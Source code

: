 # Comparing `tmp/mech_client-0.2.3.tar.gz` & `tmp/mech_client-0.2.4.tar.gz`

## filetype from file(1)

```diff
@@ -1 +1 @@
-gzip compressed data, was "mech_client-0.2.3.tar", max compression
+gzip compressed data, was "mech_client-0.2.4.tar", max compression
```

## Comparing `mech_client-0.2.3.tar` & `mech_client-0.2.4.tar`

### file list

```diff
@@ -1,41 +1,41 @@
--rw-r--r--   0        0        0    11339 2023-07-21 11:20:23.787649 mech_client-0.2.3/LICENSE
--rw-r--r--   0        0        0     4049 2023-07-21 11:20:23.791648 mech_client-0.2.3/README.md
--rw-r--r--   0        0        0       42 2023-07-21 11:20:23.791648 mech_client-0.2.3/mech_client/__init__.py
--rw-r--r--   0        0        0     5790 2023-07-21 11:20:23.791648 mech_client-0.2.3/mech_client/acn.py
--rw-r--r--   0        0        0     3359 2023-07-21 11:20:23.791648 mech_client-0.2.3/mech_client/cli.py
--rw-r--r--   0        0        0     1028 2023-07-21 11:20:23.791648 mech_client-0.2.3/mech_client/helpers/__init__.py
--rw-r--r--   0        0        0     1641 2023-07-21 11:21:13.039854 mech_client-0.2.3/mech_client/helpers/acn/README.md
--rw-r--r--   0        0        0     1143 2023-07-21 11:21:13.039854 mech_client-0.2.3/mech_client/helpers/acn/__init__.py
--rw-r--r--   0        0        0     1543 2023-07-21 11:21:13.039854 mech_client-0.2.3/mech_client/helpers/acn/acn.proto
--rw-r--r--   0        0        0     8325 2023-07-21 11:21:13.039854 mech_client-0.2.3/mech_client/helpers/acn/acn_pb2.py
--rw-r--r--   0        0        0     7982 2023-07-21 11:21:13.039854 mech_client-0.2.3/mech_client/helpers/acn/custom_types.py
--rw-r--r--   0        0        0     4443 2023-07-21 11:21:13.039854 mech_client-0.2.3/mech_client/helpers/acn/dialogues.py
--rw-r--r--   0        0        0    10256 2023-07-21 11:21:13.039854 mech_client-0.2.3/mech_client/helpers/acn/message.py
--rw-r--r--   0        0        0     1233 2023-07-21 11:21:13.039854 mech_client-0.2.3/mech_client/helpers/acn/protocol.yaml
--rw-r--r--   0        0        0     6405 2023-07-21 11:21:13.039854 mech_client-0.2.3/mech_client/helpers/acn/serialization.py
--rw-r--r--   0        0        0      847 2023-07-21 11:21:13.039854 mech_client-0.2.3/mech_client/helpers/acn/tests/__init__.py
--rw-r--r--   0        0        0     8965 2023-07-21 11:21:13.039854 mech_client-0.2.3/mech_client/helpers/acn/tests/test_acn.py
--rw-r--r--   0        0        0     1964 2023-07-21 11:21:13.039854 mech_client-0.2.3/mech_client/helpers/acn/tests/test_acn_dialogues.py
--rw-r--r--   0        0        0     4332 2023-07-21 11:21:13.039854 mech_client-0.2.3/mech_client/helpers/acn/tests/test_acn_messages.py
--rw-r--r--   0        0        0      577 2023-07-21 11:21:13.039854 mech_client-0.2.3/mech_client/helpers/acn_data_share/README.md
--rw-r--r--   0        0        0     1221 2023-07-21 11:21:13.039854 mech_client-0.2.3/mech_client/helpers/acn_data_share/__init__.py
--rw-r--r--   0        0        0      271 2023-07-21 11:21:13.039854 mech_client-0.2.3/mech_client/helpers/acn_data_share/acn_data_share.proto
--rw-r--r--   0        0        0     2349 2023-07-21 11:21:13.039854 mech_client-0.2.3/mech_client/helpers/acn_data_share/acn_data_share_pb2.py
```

▬▬▬▬▬▬▬▬▬▬

All entries must be repeated verbatim.

**Solution for this task**
Source code

: # Comparing `tmp/mech_client-0.2.3.tar.gz` & `tmp/mech_client-0.2.4.tar.gz`

## filetype from file(1)

```diff
@@ -1 +1 @@
-gzip compressed data, was "mech_client-0.2.3.tar", max compression
+gzip compressed data, was "mech_client-0.2.4.tar", max compression
```

## Comparing `mech_client-0.2.3.tar` & `mech_client-0.2.4.tar`

### file list

```diff
@@ -1,41 +1,41 @@
--rw-r--r--   0        0        0    11339 2023-07-21 11:20:23.787649 mech_client-0.2.3/LICENSE
--rw-r--r--   0        0        0     4049 2023-07-21 11:20:23.791648 mech_client-0.2.3/README.md
--rw-r--r--   0        0        0       42 2023-07-21 11:20:23.791648 mech_client-0.2.3/mech_client/__init__.py
--rw-r--r--   0        0        0     5790 2023-07-21 11:20:23.791648 mech_client-0.2.3/mech_client/acn.py
--rw-r--r--   0        0        0     3359 2023-07-21 11:20:23.791648 mech_client-0.2.3/mech_client/cli.py
--rw-r--r--   0        0        0     1028 2023-07-21 11:20:23.791648 mech_client-0.2.3/mech_client/helpers/__init__.py
--rw-r--r--   0        0        0     1641 2023-07-21 11:21:13.039854 mech_client-0.2.3/mech_client/helpers/acn/README.md
--rw-r--r--   0        0        0     1143 2023-07-21 11:21:13.039854 mech_client-0.2.3/mech_client/helpers/acn/__init__.py
--rw-r--r--   0        0        0     1543 2023-07-21 11:21:13.039854 mech_client-0.2.3/mech_client/helpers/acn/acn.proto
--rw-r--r--   0        0        0     8325 2023-07-21 11:21:13.039854 mech_client-0.2.3/mech_client/helpers/acn/acn_pb2.py
--rw-r--r--   0        0        0     7982 2023-07-21 11:21:13.039854 mech_client-0.2.3/mech_client/helpers/acn/custom_types.py
--rw-r--r--   0        0        0     4443 2023-07-21 11:21:13.039854 mech_client-0.2.3/mech_client/helpers/acn/dialogues.py
--rw-r--r--   0        0        0    10256 2023-07-21 11:21:13.039854 mech_client-0.2.3/mech_client/helpers/acn/message.py
--rw-r--r--   0        0        0     1233 2023-07-21 11:21:13.039854 mech_client-0.2.3/mech_client/helpers/acn/protocol.yaml
--rw-r--r--   0        0        0     6405 2023-07-21 11:21:13.039854 mech_client-0.2.3/mech_client/helpers/acn/serialization.py
--rw-r--r--   0        0        0      847 2023-07-21 11:21:13.039854 mech_client-0.2.3/mech_client/helpers/acn/tests/__init__.py
--rw-r--r--   0        0        0     8965 2023-07-21 11:21:13.039854 mech_client-0.2.3/mech_client/helpers/acn/tests/test_acn.py
--rw-r--r--   0        0        0     1964 2023-07-21 11:21:13.039854 mech_client-0.2.3/mech_client/helpers/acn/tests/test_acn_dialogues.py
--rw-r--r--   0        0        0     4332 2023-07-21 11:21:13.039854 mech_client-0.2.3/mech_client/helpers/acn/tests/test_acn_messages.py
--rw-r--r--   0        0        0      577 2023-07-21 11:21:13.039854 mech_client-0.2.3/mech_client/helpers/acn_data_share/README.md
--rw-r--r--   0        0        0     1221 2023-07-21 11:21:13.039854 mech_client-0.2.3/mech_client/helpers/acn_data_share/__init__.py
--rw-r--r--   0        0        0      271 2023-07-21 11:21:13.039854 mech_client-0.2.3/mech_client/helpers/acn_data_share/acn_data_share.proto
--rw-r--r--   0        0        0     2349 2023-07-21 11:21:13.039854 mech_client-0.2.3/mech_client/helpers/acn_data_share/acn_data_share_pb2.py
```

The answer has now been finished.